22 Benaja, de zoon van Jojada, de zoon eens dapperen mans van Kabzeel, was groot van daden; hij versloeg twee sterke leeuwen van Moab; ook ging hij af, en versloeg een leeuw in het midden des kuils, in den sneeuwtijd.
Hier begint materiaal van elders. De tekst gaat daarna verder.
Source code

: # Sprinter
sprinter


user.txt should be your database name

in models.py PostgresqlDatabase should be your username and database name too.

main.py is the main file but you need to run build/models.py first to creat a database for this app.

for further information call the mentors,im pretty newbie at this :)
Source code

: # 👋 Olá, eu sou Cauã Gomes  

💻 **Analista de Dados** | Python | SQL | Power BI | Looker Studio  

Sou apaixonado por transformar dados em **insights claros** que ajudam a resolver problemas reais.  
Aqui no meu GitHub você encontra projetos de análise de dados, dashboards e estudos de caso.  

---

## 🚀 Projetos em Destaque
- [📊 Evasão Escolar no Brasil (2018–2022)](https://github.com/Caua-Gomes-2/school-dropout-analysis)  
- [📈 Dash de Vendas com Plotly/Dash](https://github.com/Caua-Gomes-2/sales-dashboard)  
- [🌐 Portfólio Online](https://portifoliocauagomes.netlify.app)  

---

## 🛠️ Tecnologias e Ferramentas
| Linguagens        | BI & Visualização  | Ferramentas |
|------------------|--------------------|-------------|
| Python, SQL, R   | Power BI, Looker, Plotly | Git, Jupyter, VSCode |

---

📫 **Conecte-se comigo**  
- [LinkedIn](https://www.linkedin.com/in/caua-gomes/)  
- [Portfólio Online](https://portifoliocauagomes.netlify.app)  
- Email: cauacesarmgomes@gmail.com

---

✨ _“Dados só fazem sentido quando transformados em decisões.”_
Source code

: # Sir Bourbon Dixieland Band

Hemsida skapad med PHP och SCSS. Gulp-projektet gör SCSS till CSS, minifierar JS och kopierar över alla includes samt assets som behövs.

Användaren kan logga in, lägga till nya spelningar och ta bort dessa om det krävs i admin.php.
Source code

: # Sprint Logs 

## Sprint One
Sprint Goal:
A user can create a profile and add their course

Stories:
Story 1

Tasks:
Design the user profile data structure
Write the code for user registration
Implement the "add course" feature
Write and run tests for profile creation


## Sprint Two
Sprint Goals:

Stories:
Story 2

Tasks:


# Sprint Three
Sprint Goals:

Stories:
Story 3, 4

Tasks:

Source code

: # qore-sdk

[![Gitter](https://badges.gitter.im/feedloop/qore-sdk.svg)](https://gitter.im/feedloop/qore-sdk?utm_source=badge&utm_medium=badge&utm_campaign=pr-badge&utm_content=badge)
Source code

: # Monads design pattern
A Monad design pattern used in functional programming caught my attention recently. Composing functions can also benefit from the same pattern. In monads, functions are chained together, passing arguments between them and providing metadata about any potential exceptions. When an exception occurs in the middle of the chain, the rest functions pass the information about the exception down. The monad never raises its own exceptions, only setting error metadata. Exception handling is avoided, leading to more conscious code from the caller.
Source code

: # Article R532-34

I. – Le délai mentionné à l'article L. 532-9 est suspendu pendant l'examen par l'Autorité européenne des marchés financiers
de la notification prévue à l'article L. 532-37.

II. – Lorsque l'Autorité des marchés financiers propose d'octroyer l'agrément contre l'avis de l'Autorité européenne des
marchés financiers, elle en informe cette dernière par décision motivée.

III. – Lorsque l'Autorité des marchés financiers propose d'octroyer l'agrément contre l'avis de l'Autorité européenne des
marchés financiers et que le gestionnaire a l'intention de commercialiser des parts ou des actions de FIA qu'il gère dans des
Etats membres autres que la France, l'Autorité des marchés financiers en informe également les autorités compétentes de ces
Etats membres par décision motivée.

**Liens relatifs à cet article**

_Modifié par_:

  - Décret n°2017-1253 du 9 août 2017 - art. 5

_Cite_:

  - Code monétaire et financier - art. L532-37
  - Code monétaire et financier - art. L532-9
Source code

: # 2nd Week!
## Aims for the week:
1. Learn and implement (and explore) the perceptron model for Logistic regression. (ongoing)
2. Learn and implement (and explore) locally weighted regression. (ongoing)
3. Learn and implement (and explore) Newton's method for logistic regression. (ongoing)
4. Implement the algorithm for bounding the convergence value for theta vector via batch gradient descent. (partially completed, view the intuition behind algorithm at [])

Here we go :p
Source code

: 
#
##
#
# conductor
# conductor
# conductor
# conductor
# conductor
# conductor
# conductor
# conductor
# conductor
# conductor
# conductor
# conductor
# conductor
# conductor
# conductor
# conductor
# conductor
Banaïas, fils de Joïada, fils d’un homme vaillant et riche en exploits, de Cabséel. Il frappa les deux ariels de Moab. Il descendit et frappa le lion au milieu de la citerne un jour de neige.
23 Hij versloeg ook een Egyptischen man, een man van grote lengte, van vijf ellen; en die Egyptenaar had een spies in de hand, als een weversboom; maar hij ging tot hem af met een staf, en rukte de spies uit de hand des Egyptenaars, en hij doodde hem met zijn eigen spies.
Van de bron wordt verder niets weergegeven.